Exercise directions
Work through the data line by line, gathering every line that has the word "качестве".

*** Stored data Section Begins ***

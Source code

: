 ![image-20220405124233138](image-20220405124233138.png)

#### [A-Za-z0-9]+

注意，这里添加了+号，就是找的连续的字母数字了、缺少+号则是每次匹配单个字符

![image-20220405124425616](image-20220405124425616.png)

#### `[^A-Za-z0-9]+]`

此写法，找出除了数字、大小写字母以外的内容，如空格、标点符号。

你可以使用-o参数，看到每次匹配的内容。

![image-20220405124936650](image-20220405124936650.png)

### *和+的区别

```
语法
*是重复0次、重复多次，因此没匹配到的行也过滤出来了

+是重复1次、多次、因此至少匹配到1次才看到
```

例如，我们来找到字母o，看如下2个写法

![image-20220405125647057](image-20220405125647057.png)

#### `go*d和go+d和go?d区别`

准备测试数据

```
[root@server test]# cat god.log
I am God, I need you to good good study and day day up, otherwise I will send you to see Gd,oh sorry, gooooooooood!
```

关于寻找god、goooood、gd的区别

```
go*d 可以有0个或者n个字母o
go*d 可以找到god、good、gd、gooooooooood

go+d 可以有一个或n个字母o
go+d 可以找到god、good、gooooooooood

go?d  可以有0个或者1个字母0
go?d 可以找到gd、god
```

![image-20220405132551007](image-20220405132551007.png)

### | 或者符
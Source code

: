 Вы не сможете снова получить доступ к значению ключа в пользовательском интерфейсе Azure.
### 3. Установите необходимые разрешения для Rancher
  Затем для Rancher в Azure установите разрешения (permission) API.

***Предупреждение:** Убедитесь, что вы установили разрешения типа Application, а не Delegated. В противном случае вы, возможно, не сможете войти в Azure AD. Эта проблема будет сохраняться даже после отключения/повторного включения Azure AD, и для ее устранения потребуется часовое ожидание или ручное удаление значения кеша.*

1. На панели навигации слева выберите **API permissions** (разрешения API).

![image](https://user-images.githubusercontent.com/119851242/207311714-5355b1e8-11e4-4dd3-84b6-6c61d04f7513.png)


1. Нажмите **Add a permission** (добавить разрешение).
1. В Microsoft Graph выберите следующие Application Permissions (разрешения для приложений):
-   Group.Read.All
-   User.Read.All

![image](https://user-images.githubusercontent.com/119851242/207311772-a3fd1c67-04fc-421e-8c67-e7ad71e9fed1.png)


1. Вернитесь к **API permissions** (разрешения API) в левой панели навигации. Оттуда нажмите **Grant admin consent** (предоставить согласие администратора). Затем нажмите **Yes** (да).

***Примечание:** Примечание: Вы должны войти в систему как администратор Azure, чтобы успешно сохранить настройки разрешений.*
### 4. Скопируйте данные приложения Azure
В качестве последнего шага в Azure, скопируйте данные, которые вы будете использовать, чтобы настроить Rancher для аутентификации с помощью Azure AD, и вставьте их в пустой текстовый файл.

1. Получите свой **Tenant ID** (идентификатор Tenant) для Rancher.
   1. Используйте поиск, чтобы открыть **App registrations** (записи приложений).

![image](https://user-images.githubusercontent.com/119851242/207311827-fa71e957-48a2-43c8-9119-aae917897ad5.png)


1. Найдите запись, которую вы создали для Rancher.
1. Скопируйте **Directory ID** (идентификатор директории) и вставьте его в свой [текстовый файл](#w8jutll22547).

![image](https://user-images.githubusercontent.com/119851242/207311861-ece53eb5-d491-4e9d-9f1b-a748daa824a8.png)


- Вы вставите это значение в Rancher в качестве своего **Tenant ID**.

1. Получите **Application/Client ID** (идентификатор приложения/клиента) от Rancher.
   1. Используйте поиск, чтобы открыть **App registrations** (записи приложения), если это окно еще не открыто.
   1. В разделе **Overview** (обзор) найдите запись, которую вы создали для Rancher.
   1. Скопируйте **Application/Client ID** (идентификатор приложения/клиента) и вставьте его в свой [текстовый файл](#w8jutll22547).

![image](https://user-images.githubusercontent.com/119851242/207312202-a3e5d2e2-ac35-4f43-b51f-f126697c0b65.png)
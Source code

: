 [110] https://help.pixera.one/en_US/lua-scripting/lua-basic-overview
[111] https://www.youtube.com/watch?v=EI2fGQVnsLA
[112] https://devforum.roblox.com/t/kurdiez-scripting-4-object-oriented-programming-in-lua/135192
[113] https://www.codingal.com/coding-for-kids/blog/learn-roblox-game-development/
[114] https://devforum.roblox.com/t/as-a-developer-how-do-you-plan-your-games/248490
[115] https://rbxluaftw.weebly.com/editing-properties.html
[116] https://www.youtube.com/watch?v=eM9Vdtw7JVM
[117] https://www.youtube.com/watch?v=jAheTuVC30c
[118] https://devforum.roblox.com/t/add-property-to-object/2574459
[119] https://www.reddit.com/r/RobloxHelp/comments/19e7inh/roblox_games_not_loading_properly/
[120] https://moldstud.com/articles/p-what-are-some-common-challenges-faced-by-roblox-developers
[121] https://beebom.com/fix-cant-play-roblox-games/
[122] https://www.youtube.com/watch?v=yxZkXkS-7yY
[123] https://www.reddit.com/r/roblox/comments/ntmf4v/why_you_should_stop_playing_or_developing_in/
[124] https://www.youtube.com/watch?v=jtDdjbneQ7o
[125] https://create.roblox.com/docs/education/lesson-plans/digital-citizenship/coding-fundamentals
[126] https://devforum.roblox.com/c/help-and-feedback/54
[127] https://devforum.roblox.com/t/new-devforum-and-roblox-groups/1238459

*** Stored data Section Ends ***

Result for this exercise
В качестве последнего шага в Azure, скопируйте данные, которые вы будете использовать, чтобы настроить Rancher для аутентификации с помощью Azure AD, и вставьте их в пустой текстовый файл.
- Вы вставите это значение в Rancher в качестве своего **Tenant ID**.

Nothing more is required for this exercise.